Public health agencies warned the public on Wednesday not to take their eye off an old threat: measles.

The World Health Organization and Centers for Disease Control and Prevention released a report that warns a serious measles outbreak remains a possibility. After two years of battling the COVID-19 pandemic, the two agencies caution that monitoring for measles and other infectious diseases has fallen off. They warn that it may leave public health authorities in the dark about the true number of possible measles cases that are active worldwide.

A central point of the joint report was that vaccinations against measles for children fell dramatically as COVID-19 reduced the number of medical appointments in 2020. Vaccination efforts similarly stalled last year.

The health groups note that the slowdown in measles vaccinations left more than 93 million people at risk for the disease, including 70% of children who received only a single dose of a measles vaccine. The report notes that there was the largest increase in measles cases in the last 20 years. It added that usually a 95% vaccination rate is expected to protect communities from measles outbreaks.

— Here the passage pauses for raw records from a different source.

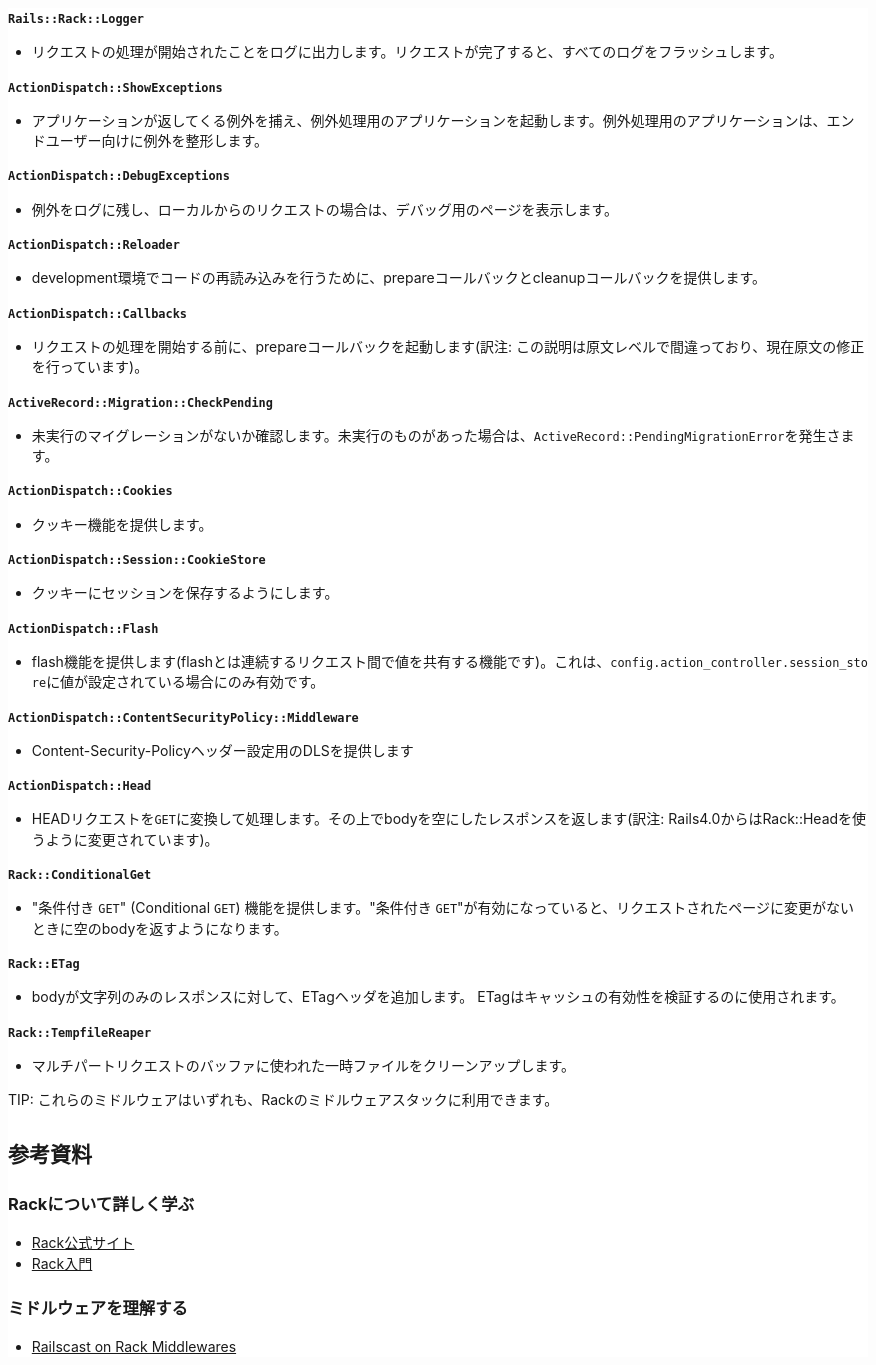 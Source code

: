 **`Rails::Rack::Logger`**

* リクエストの処理が開始されたことをログに出力します。リクエストが完了すると、すべてのログをフラッシュします。

**`ActionDispatch::ShowExceptions`**

* アプリケーションが返してくる例外を捕え、例外処理用のアプリケーションを起動します。例外処理用のアプリケーションは、エンドユーザー向けに例外を整形します。

**`ActionDispatch::DebugExceptions`**

* 例外をログに残し、ローカルからのリクエストの場合は、デバッグ用のページを表示します。

**`ActionDispatch::Reloader`**

* development環境でコードの再読み込みを行うために、prepareコールバックとcleanupコールバックを提供します。

**`ActionDispatch::Callbacks`**

* リクエストの処理を開始する前に、prepareコールバックを起動します(訳注: この説明は原文レベルで間違っており、現在原文の修正を行っています)。

**`ActiveRecord::Migration::CheckPending`**

* 未実行のマイグレーションがないか確認します。未実行のものがあった場合は、`ActiveRecord::PendingMigrationError`を発生さます。

**`ActionDispatch::Cookies`**

* クッキー機能を提供します。

**`ActionDispatch::Session::CookieStore`**

* クッキーにセッションを保存するようにします。

**`ActionDispatch::Flash`**

* flash機能を提供します(flashとは連続するリクエスト間で値を共有する機能です)。これは、`config.action_controller.session_store`に値が設定されている場合にのみ有効です。

**`ActionDispatch::ContentSecurityPolicy::Middleware`**

* Content-Security-Policyヘッダー設定用のDLSを提供します

**`ActionDispatch::Head`**

* HEADリクエストを`GET`に変換して処理します。その上でbodyを空にしたレスポンスを返します(訳注: Rails4.0からはRack::Headを使うように変更されています)。

**`Rack::ConditionalGet`**

* "条件付き `GET`" (Conditional `GET`) 機能を提供します。"条件付き `GET`"が有効になっていると、リクエストされたページに変更がないときに空のbodyを返すようになります。

**`Rack::ETag`**

* bodyが文字列のみのレスポンスに対して、ETagヘッダを追加します。 ETagはキャッシュの有効性を検証するのに使用されます。

**`Rack::TempfileReaper`**

* マルチパートリクエストのバッファに使われた一時ファイルをクリーンアップします。

TIP: これらのミドルウェアはいずれも、Rackのミドルウェアスタックに利用できます。

参考資料
---------

### Rackについて詳しく学ぶ

* [Rack公式サイト](https://rack.github.io)
* [Rack入門](http://chneukirchen.org/blog/archive/2007/02/introducing-rack.html)

### ミドルウェアを理解する

* [Railscast on Rack Middlewares](http://railscasts.com/episodes/151-rack-middleware)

Dr. Kate O'Brien, director of the Department of Immunization, Vaccines and Biologicals at WHO, warns that the worst could be yet to come.

"While reported measles cases dropped in 2020, evidence suggests we are likely seeing the calm before the storm as the risk of outbreaks continues to grow around the world,” said O’Brien in a press statement accompanying the report.

According to CDC data, the number of measles cases reflected this uptick. In 2019, there were 1,282 confirmed across 31 states but this number fell sharply to only 13 detected in 2020 before going up to 47 in 2021. Globally, WHO estimated that measles killed an estimated 207,500 people last year, which it blamed on a failure to increase vaccination coverage against disease despite years of decline up until that point.

Kevin Cain, the CDC's Global Immunization Director, warned that it was urgent to strengthen monitoring of measles and other diseases as communities begin to slowly recover from the pandemic.

“We must act now to strengthen disease surveillance systems and close immunity gaps, before travel and trade return to pre-pandemic levels, to prevent­­ deadly measles outbreaks and mitigate the risk of other vaccine-preventable diseases,” said Cain.